Only a handful of the non-Jewish judges demonstrated real courage in the face of Nazi persecution and violations of civil liberties. One who did was Lothar Kressig, a county court judge who issued injunctions agains sending hospital patients to extermination camps. When ordered to withdraw his injunctions, Kreyssig refused. He also attempted to initiate a prosecution of Nazis for their role in the program. Kreyssig, under pressure, eventually resigned.

In the Justice trial, American prosecutors sought to demonstrate a pattern of judicial and prosecutorial support for Nazi programs of persecution, sterilization, extermination, and other gross violations of human rights. In order to prove an individual defendant guilty, prosecutors had to show that the defendant consciously furthered these human rights abuses.

The violations of human rights progressively worsened as the Nazis solidified power and began their wars of aggression. In 1938, laws were adopted that imposed different levels of punishment for the same crime--a tougher punishment for Jews, a lighter one for other Germans. By 1940, sterilization programs were underway. By 1942, the "Final Solution," the wholesale extermination of Jews and other persons deemed undesirable, was in full swing.

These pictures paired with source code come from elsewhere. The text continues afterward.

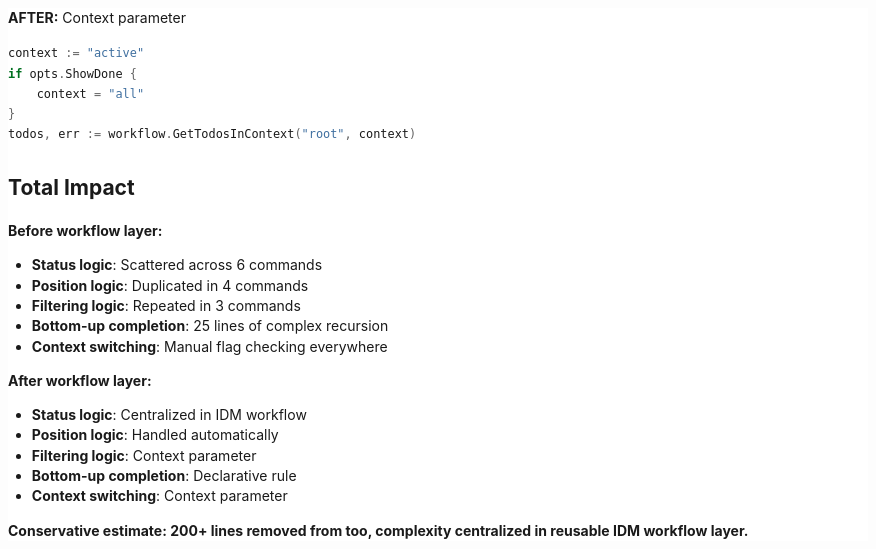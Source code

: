 **AFTER:** Context parameter
```go
context := "active"
if opts.ShowDone {
    context = "all"
}
todos, err := workflow.GetTodosInContext("root", context)
```

## Total Impact

**Before workflow layer:**
- **Status logic**: Scattered across 6 commands
- **Position logic**: Duplicated in 4 commands  
- **Filtering logic**: Repeated in 3 commands
- **Bottom-up completion**: 25 lines of complex recursion
- **Context switching**: Manual flag checking everywhere

**After workflow layer:**
- **Status logic**: Centralized in IDM workflow
- **Position logic**: Handled automatically
- **Filtering logic**: Context parameter
- **Bottom-up completion**: Declarative rule
- **Context switching**: Context parameter

**Conservative estimate: 200+ lines removed from too, complexity centralized in reusable IDM workflow layer.**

Two features of German law combined to facilitate the Nazi's evil schemes. The first was that German law, unlike the law of the United States and many other nations, lacked "higher law" (constitutional or ethical standards) that might be resorted to by judges to avoid the harsh effects of discriminatory laws adopted by the Nazi regime. The second difficulty was that there was no separation of powers between the executive and judicial branches of government. Hitler declared, and the Reichstag agreed, had the power "to intervene in any case." This was done, legally, through what was called "an extraordinary appeal for nullification of sentence." The nullification invariably resulted in a sentence the Nazis thought was too light being replaced by a more severe sentence, often death. If these features of German law weren't enough, the Nazis also assigned a member of the Security Service to each judge to funnel secret information about the judges back to Hitler and his henchmen.